También podría explicaros lo que voy a hacer esta tarde, pero tampoco me apetece, además no creo que os interese lo que haga en mi tiempo libre. Como diría Kabe, “escribir por placer, o en este caso, por aburrimiento”. Y mirad que si lo estoy llevando a cabo que en todo lo que he escrito todavía no he dicho nada, ni lo voy a decir, así que si no quieres seguir leyendo el post, déjalo, no te vas a perder nada, porque no tengo nada que decir.
Podría hablar de los casos en los que la gente escribe por escribir, como es este, bueno, pero luego hay gente que lo vende y se convierte en un best-seller de esos. No sé para qué ahce eso la gente, si no tienes nada que dicer, ¿para qué escribes? Lo sé, lo sé: me podría aplicar esa crítica a mí mismo, pero la verdad, en este blog escribo lo que me salga de la polla, que para algo es mio. Nos ha jodido, como si yo mismo me tedría que decir lo que puedo escribir y lo que no, faltaría más, así, que seguiré escribiendo algo más, pero que sepáis que no tengo nada que decir.
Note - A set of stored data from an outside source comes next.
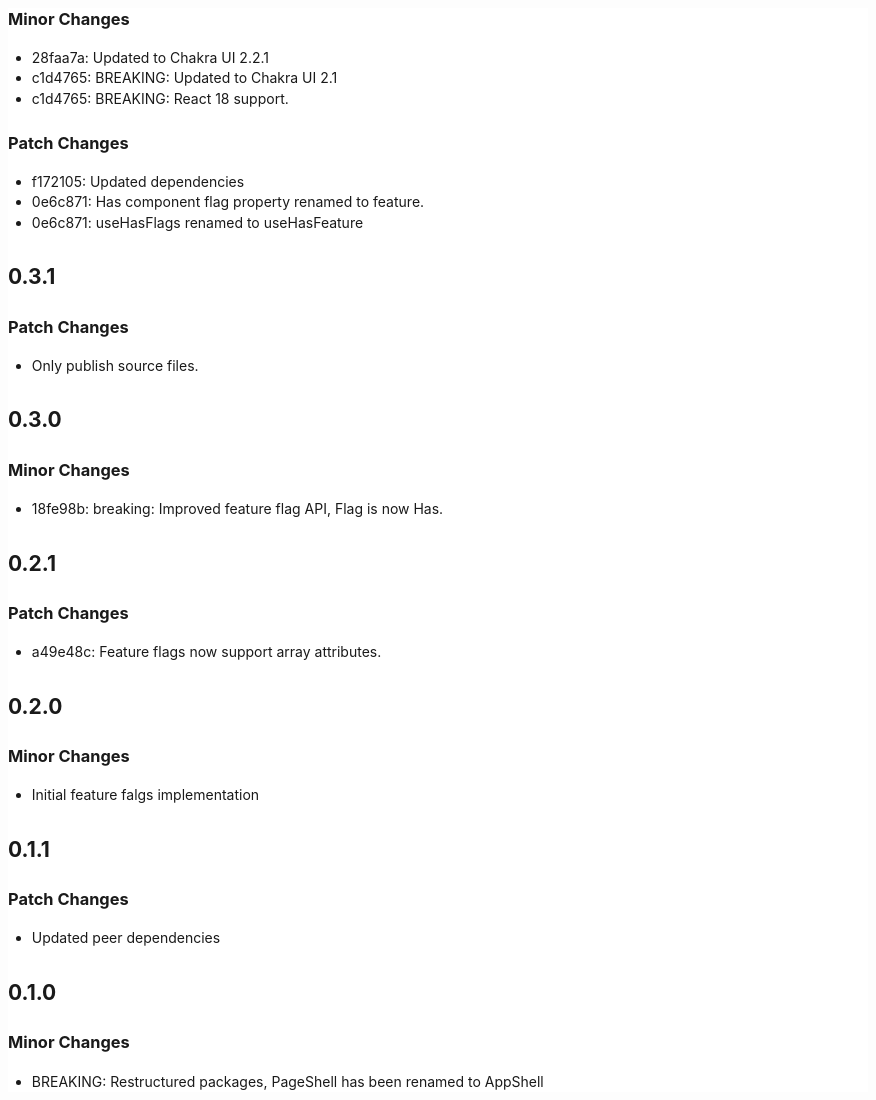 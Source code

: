 ### Minor Changes

- 28faa7a: Updated to Chakra UI 2.2.1
- c1d4765: BREAKING: Updated to Chakra UI 2.1
- c1d4765: BREAKING: React 18 support.

### Patch Changes

- f172105: Updated dependencies
- 0e6c871: Has component flag property renamed to feature.
- 0e6c871: useHasFlags renamed to useHasFeature

## 0.3.1

### Patch Changes

- Only publish source files.

## 0.3.0

### Minor Changes

- 18fe98b: breaking: Improved feature flag API, Flag is now Has.

## 0.2.1

### Patch Changes

- a49e48c: Feature flags now support array attributes.

## 0.2.0

### Minor Changes

- Initial feature falgs implementation

## 0.1.1

### Patch Changes

- Updated peer dependencies

## 0.1.0

### Minor Changes

- BREAKING: Restructured packages, PageShell has been renamed to AppShell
Aunque eso de “no tengo nada que decir” quizá sea más “no quiero decir nada”, proque sí podría exponeros alguna paranoia que se me pase por la cabeza, explicar mi punto de vista de alguna cosa insustancial o transcendente y hacer que parezca transcendente o insustancial, o podría hablar sobre algún tema de actualidad creando un curioso y entretenído artículo de opinión, pero vamos, podría hacer tantas cosas, pero no quiero. Sí, realemnte es porque no quiero. No os hechéis las manos a la cabeza, es mejor decir que no quiero, que lamentarse después por no haberlo hecho porque no me apetecía. Así que ya ves.
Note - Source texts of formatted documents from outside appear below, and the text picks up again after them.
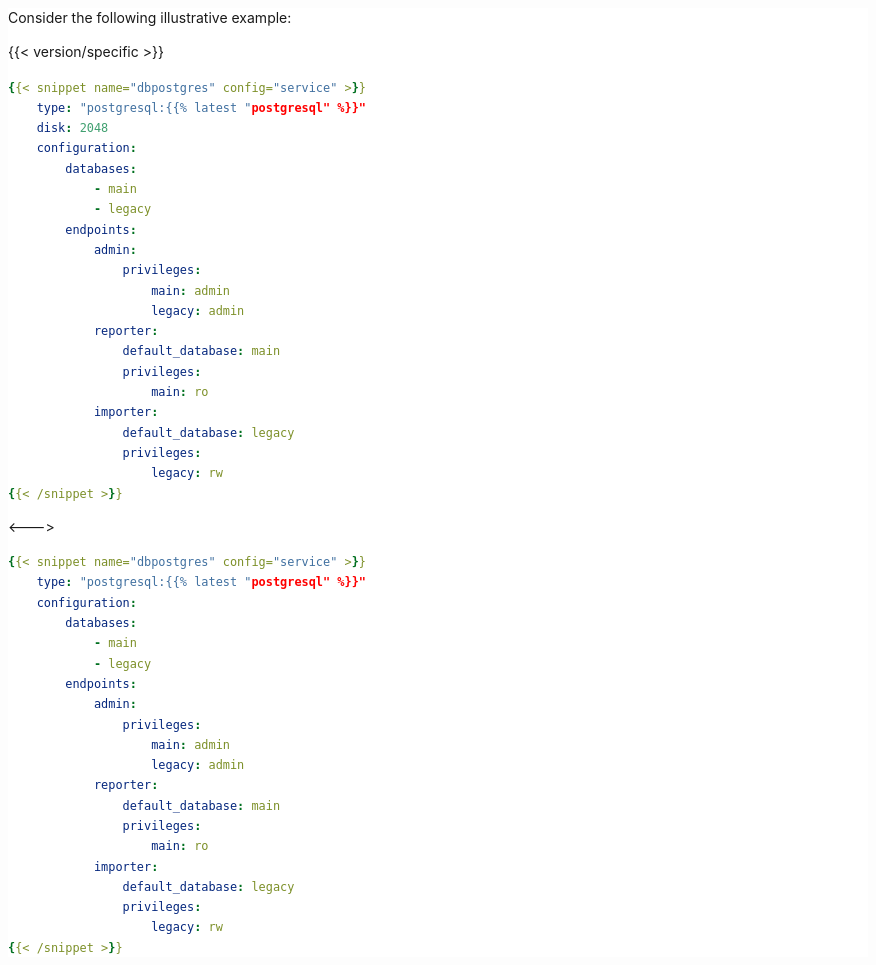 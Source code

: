 Consider the following illustrative example:

{{< version/specific >}}


```yaml {configFile="services"}
{{< snippet name="dbpostgres" config="service" >}}
    type: "postgresql:{{% latest "postgresql" %}}"
    disk: 2048
    configuration:
        databases:
            - main
            - legacy
        endpoints:
            admin:
                privileges:
                    main: admin
                    legacy: admin
            reporter:
                default_database: main
                privileges:
                    main: ro
            importer:
                default_database: legacy
                privileges:
                    legacy: rw
{{< /snippet >}}
```

<--->


```yaml {configFile="services"}
{{< snippet name="dbpostgres" config="service" >}}
    type: "postgresql:{{% latest "postgresql" %}}"
    configuration:
        databases:
            - main
            - legacy
        endpoints:
            admin:
                privileges:
                    main: admin
                    legacy: admin
            reporter:
                default_database: main
                privileges:
                    main: ro
            importer:
                default_database: legacy
                privileges:
                    legacy: rw
{{< /snippet >}}
```
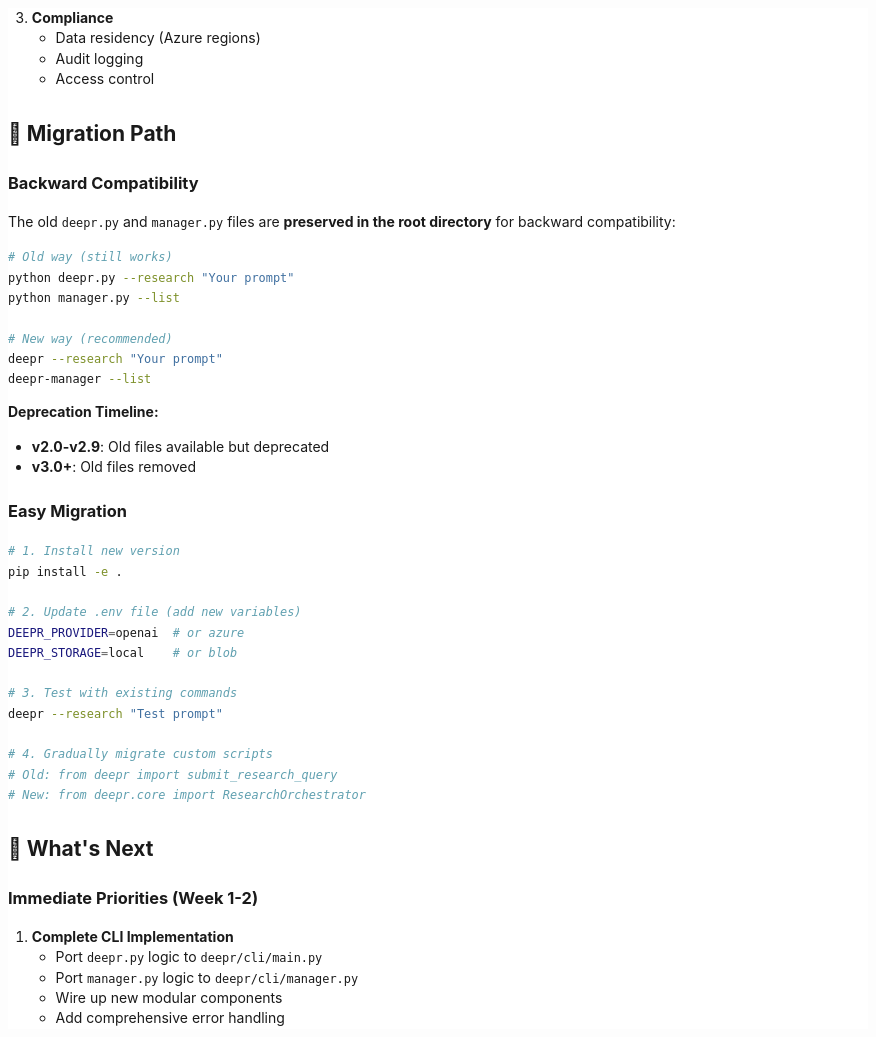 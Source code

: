 3. **Compliance**
   - Data residency (Azure regions)
   - Audit logging
   - Access control

## 🔄 Migration Path

### Backward Compatibility

The old `deepr.py` and `manager.py` files are **preserved in the root directory** for backward compatibility:

```bash
# Old way (still works)
python deepr.py --research "Your prompt"
python manager.py --list

# New way (recommended)
deepr --research "Your prompt"
deepr-manager --list
```

**Deprecation Timeline:**
- **v2.0-v2.9**: Old files available but deprecated
- **v3.0+**: Old files removed

### Easy Migration

```bash
# 1. Install new version
pip install -e .

# 2. Update .env file (add new variables)
DEEPR_PROVIDER=openai  # or azure
DEEPR_STORAGE=local    # or blob

# 3. Test with existing commands
deepr --research "Test prompt"

# 4. Gradually migrate custom scripts
# Old: from deepr import submit_research_query
# New: from deepr.core import ResearchOrchestrator
```

## 🚧 What's Next

### Immediate Priorities (Week 1-2)

1. **Complete CLI Implementation**
   - Port `deepr.py` logic to `deepr/cli/main.py`
   - Port `manager.py` logic to `deepr/cli/manager.py`
   - Wire up new modular components
   - Add comprehensive error handling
Ya que no estoy escribiendo nada, podría poner una bonita foto acompañando estas letras sin sentido, pero no lo voy a hacer. Además sin razón, no lo voy a hacer y ya está. ¿Para qué quiero poner una foto junto a unos párrafos que no dicen nada? Esto podría considerarse la mayor mierda escrita (bueno, hay muchos best-seller) y creo que ni siquiera se merecería ese calificativo, porque esto es lo que yo llamo palabras huecas. Quizá un psicoanalista podría deducir mi personalidad, mis traumas infantiles, las complicaciones de mi vida, el estrés al que estoy sometido o lo que me pesa el huevo izquierdo, pero bueno, esto más que nada es por ablandar un poco el teclado que este verano se ha puesto muy duro… podría hacer conjeturas sobre por qué está duro el teclado, pero creo que me extralimitaría en decir algo, por eso, no lo voy a hacer, y seguiré sin escribir nada porque como ya he dicho, no tengo nada que decir.
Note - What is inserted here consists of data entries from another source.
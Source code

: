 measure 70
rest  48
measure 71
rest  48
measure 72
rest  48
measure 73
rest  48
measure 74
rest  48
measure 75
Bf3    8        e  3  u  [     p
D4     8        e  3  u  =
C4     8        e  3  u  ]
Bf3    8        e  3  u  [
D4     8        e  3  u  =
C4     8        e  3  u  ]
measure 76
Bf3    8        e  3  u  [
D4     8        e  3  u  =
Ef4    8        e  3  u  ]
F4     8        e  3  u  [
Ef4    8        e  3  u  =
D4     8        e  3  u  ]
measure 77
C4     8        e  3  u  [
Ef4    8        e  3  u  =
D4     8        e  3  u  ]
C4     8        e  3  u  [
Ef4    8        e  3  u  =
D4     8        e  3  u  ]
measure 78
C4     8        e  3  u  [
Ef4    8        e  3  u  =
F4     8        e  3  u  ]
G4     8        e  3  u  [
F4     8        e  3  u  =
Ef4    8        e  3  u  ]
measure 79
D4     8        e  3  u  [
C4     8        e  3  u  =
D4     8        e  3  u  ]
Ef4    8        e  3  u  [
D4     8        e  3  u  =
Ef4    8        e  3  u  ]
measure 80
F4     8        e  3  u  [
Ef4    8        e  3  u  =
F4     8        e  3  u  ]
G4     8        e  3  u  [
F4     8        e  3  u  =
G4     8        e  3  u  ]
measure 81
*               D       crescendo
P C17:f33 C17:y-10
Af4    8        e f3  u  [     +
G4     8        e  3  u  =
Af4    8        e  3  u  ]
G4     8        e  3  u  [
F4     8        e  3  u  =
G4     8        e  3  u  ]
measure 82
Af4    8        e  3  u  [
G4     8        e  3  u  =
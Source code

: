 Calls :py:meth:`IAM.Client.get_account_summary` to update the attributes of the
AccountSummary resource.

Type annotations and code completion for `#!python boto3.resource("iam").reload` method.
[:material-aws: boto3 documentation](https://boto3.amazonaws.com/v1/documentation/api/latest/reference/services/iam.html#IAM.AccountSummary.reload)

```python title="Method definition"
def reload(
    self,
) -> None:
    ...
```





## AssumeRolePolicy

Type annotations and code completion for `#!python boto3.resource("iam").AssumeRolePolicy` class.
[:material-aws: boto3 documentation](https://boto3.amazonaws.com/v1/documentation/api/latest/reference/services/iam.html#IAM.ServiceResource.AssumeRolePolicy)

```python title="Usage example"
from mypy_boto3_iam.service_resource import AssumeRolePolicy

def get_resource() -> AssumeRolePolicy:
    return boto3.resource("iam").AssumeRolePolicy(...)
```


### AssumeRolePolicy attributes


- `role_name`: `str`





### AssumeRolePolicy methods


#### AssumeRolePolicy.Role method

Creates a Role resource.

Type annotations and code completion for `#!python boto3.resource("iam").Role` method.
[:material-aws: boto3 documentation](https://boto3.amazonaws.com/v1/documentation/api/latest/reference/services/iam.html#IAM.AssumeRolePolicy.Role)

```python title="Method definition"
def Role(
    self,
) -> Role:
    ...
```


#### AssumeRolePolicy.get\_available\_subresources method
No creáis ni empecéis a pensar que hay algo escondido en estas palabras, porque no, no hay nada, os estáis leyendo todo esto, no sé por qué, pero el que avisa no es traidor, es avisador. He dicho antes que aquí no pone nada y aún así, aquí estáis, leyendo, podría ser interesante analizar por qué la gente hace eso. Me refiero a leer cosas que no tienen sustancia, que no dice nada, sobre todo cuando está avisado de ante mano. ¡Uy! Casi lo hago otra vez, casi hablo de algo.
Ya me ha dado la hora, ahora he de irme. Mira, al final sí que os he informado de algo, aunque no sirva de nada. Felicidades, has llegado al final, recuérdame que te invite a un chupa chus.